=== Problem ===
Reproduce each record exactly, leaving nothing out.

[Source texts of formatted documents]
◇ ◇ ◇
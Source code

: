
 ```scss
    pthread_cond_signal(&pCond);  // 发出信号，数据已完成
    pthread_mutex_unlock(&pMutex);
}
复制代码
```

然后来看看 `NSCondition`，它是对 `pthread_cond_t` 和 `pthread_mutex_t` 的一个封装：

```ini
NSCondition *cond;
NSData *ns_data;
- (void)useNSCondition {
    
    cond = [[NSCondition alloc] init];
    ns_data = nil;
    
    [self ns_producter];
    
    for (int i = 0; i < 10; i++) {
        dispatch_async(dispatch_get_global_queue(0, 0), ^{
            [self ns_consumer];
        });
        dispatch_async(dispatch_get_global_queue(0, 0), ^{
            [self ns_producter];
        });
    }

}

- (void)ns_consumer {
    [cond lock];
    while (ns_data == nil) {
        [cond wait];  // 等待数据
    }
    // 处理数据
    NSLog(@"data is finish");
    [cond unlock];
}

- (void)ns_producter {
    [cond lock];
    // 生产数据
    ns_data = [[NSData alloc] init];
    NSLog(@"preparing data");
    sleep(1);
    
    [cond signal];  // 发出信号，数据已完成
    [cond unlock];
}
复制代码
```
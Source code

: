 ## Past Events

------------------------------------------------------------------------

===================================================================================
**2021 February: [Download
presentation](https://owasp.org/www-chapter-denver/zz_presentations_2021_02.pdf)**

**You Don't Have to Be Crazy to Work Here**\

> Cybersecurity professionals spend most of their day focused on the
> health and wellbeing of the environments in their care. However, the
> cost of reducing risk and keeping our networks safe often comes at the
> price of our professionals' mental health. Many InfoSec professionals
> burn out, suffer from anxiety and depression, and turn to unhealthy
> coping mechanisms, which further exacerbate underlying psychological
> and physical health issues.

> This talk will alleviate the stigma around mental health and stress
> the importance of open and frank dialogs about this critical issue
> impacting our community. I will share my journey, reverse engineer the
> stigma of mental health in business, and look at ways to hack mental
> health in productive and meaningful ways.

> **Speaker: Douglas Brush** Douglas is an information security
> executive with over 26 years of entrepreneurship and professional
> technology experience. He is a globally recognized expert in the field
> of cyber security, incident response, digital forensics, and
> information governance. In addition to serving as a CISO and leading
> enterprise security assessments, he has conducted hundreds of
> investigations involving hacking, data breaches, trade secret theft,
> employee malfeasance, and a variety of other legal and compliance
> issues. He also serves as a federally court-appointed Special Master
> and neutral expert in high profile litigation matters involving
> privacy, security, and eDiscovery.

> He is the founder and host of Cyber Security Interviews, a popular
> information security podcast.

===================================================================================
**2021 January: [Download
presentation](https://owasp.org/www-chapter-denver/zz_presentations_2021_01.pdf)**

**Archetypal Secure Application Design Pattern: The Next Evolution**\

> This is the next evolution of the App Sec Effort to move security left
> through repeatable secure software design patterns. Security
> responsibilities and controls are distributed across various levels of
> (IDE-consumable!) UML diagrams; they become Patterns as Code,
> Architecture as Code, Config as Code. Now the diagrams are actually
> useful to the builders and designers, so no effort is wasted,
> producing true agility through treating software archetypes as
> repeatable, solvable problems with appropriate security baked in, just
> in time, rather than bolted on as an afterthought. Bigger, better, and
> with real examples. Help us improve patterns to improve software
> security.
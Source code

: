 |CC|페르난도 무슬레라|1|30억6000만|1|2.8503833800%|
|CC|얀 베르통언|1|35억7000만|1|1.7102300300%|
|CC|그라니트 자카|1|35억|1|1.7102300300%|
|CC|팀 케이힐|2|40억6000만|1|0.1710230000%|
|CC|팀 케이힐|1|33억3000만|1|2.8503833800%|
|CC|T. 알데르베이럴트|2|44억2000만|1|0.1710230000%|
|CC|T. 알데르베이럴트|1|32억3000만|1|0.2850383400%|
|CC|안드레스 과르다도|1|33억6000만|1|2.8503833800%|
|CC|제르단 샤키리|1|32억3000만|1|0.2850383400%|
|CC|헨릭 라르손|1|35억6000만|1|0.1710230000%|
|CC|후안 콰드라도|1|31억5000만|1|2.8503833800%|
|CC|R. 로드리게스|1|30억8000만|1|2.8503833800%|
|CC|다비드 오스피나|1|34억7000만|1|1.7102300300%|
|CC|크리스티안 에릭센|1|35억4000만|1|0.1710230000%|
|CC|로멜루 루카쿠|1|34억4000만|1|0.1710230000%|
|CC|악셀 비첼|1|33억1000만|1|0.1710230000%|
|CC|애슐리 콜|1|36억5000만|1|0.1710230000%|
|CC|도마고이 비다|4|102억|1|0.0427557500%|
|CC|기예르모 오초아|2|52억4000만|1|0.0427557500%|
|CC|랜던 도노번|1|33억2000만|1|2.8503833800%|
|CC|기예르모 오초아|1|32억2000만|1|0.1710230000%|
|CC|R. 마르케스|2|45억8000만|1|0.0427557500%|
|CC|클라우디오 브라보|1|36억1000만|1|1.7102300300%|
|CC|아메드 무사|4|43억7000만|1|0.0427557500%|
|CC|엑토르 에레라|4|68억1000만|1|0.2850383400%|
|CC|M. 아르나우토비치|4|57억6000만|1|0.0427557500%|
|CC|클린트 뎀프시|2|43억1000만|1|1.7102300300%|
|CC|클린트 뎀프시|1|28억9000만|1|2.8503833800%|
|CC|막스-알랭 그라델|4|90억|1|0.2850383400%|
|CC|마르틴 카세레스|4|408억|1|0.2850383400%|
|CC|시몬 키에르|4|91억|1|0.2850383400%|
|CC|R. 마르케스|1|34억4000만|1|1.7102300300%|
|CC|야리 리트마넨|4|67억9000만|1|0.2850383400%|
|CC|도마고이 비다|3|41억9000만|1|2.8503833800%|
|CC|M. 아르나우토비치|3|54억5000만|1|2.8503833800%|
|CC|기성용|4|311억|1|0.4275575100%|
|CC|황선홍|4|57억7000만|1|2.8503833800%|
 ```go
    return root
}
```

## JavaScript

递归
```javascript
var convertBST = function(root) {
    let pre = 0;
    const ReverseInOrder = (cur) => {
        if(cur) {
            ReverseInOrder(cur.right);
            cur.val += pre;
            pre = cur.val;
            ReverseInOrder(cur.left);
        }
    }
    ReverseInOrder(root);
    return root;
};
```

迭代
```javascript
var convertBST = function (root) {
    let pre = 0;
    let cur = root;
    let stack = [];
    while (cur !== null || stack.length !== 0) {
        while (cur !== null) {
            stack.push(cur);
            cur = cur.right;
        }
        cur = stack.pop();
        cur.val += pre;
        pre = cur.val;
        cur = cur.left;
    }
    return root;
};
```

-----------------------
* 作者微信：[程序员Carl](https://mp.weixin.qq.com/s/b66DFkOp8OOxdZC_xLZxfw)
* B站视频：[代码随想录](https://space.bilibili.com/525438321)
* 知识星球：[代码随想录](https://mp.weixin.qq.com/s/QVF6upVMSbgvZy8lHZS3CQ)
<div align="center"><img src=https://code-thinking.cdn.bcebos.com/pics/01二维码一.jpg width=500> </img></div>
◇ ◇ ◇
=== Solved exercise ===
Source code

:
 ```scss
    pthread_cond_signal(&pCond);  // 发出信号，数据已完成
    pthread_mutex_unlock(&pMutex);
}
复制代码
```

然后来看看 `NSCondition`，它是对 `pthread_cond_t` 和 `pthread_mutex_t` 的一个封装：

```ini
NSCondition *cond;
NSData *ns_data;
- (void)useNSCondition {
    
    cond = [[NSCondition alloc] init];
    ns_data = nil;
    
    [self ns_producter];
    
    for (int i = 0; i < 10; i++) {
        dispatch_async(dispatch_get_global_queue(0, 0), ^{
            [self ns_consumer];
        });
        dispatch_async(dispatch_get_global_queue(0, 0), ^{
            [self ns_producter];
        });
    }

}

- (void)ns_consumer {
    [cond lock];
    while (ns_data == nil) {
        [cond wait];  // 等待数据
    }
    // 处理数据
    NSLog(@"data is finish");
    [cond unlock];
}

- (void)ns_producter {
    [cond lock];
    // 生产数据
    ns_data = [[NSData alloc] init];
    NSLog(@"preparing data");
    sleep(1);
    
    [cond signal];  // 发出信号，数据已完成
    [cond unlock];
}
复制代码
```
Source code

: ## Past Events

------------------------------------------------------------------------

===================================================================================
**2021 February: [Download
presentation](https://owasp.org/www-chapter-denver/zz_presentations_2021_02.pdf)**

**You Don't Have to Be Crazy to Work Here**\

> Cybersecurity professionals spend most of their day focused on the
> health and wellbeing of the environments in their care. However, the
> cost of reducing risk and keeping our networks safe often comes at the
> price of our professionals' mental health. Many InfoSec professionals
> burn out, suffer from anxiety and depression, and turn to unhealthy
> coping mechanisms, which further exacerbate underlying psychological
> and physical health issues.

> This talk will alleviate the stigma around mental health and stress
> the importance of open and frank dialogs about this critical issue
> impacting our community. I will share my journey, reverse engineer the
> stigma of mental health in business, and look at ways to hack mental
> health in productive and meaningful ways.

> **Speaker: Douglas Brush** Douglas is an information security
> executive with over 26 years of entrepreneurship and professional
> technology experience. He is a globally recognized expert in the field
> of cyber security, incident response, digital forensics, and
> information governance. In addition to serving as a CISO and leading
> enterprise security assessments, he has conducted hundreds of
> investigations involving hacking, data breaches, trade secret theft,
> employee malfeasance, and a variety of other legal and compliance
> issues. He also serves as a federally court-appointed Special Master
> and neutral expert in high profile litigation matters involving
> privacy, security, and eDiscovery.

> He is the founder and host of Cyber Security Interviews, a popular
> information security podcast.

===================================================================================
**2021 January: [Download
presentation](https://owasp.org/www-chapter-denver/zz_presentations_2021_01.pdf)**

**Archetypal Secure Application Design Pattern: The Next Evolution**\

> This is the next evolution of the App Sec Effort to move security left
> through repeatable secure software design patterns. Security
> responsibilities and controls are distributed across various levels of
> (IDE-consumable!) UML diagrams; they become Patterns as Code,
> Architecture as Code, Config as Code. Now the diagrams are actually
> useful to the builders and designers, so no effort is wasted,
> producing true agility through treating software archetypes as
> repeatable, solvable problems with appropriate security baked in, just
> in time, rather than bolted on as an afterthought. Bigger, better, and
> with real examples. Help us improve patterns to improve software
> security.
Source code

: |CC|페르난도 무슬레라|1|30억6000만|1|2.8503833800%|
|CC|얀 베르통언|1|35억7000만|1|1.7102300300%|
|CC|그라니트 자카|1|35억|1|1.7102300300%|
|CC|팀 케이힐|2|40억6000만|1|0.1710230000%|
|CC|팀 케이힐|1|33억3000만|1|2.8503833800%|
|CC|T. 알데르베이럴트|2|44억2000만|1|0.1710230000%|
|CC|T. 알데르베이럴트|1|32억3000만|1|0.2850383400%|
|CC|안드레스 과르다도|1|33억6000만|1|2.8503833800%|
|CC|제르단 샤키리|1|32억3000만|1|0.2850383400%|
|CC|헨릭 라르손|1|35억6000만|1|0.1710230000%|
|CC|후안 콰드라도|1|31억5000만|1|2.8503833800%|
|CC|R. 로드리게스|1|30억8000만|1|2.8503833800%|
|CC|다비드 오스피나|1|34억7000만|1|1.7102300300%|
|CC|크리스티안 에릭센|1|35억4000만|1|0.1710230000%|
|CC|로멜루 루카쿠|1|34억4000만|1|0.1710230000%|
|CC|악셀 비첼|1|33억1000만|1|0.1710230000%|
|CC|애슐리 콜|1|36억5000만|1|0.1710230000%|
|CC|도마고이 비다|4|102억|1|0.0427557500%|
|CC|기예르모 오초아|2|52억4000만|1|0.0427557500%|
|CC|랜던 도노번|1|33억2000만|1|2.8503833800%|
|CC|기예르모 오초아|1|32억2000만|1|0.1710230000%|
|CC|R. 마르케스|2|45억8000만|1|0.0427557500%|
|CC|클라우디오 브라보|1|36억1000만|1|1.7102300300%|
|CC|아메드 무사|4|43억7000만|1|0.0427557500%|
|CC|엑토르 에레라|4|68억1000만|1|0.2850383400%|
|CC|M. 아르나우토비치|4|57억6000만|1|0.0427557500%|
|CC|클린트 뎀프시|2|43억1000만|1|1.7102300300%|
|CC|클린트 뎀프시|1|28억9000만|1|2.8503833800%|
|CC|막스-알랭 그라델|4|90억|1|0.2850383400%|
|CC|마르틴 카세레스|4|408억|1|0.2850383400%|
|CC|시몬 키에르|4|91억|1|0.2850383400%|
|CC|R. 마르케스|1|34억4000만|1|1.7102300300%|
|CC|야리 리트마넨|4|67억9000만|1|0.2850383400%|
|CC|도마고이 비다|3|41억9000만|1|2.8503833800%|
|CC|M. 아르나우토비치|3|54억5000만|1|2.8503833800%|
|CC|기성용|4|311억|1|0.4275575100%|
|CC|황선홍|4|57억7000만|1|2.8503833800%|
 ```go
    return root
}
```

## JavaScript

递归
```javascript
var convertBST = function(root) {
    let pre = 0;
    const ReverseInOrder = (cur) => {
        if(cur) {
            ReverseInOrder(cur.right);
            cur.val += pre;
            pre = cur.val;
            ReverseInOrder(cur.left);
        }
    }
    ReverseInOrder(root);
    return root;
};
```

迭代
```javascript
var convertBST = function (root) {
    let pre = 0;
    let cur = root;
    let stack = [];
    while (cur !== null || stack.length !== 0) {
        while (cur !== null) {
            stack.push(cur);
            cur = cur.right;
        }
        cur = stack.pop();
        cur.val += pre;
        pre = cur.val;
        cur = cur.left;
    }
    return root;
};
```

-----------------------
* 作者微信：[程序员Carl](https://mp.weixin.qq.com/s/b66DFkOp8OOxdZC_xLZxfw)
* B站视频：[代码随想录](https://space.bilibili.com/525438321)
* 知识星球：[代码随想录](https://mp.weixin.qq.com/s/QVF6upVMSbgvZy8lHZS3CQ)
<div align="center"><img src=https://code-thinking.cdn.bcebos.com/pics/01二维码一.jpg width=500> </img></div>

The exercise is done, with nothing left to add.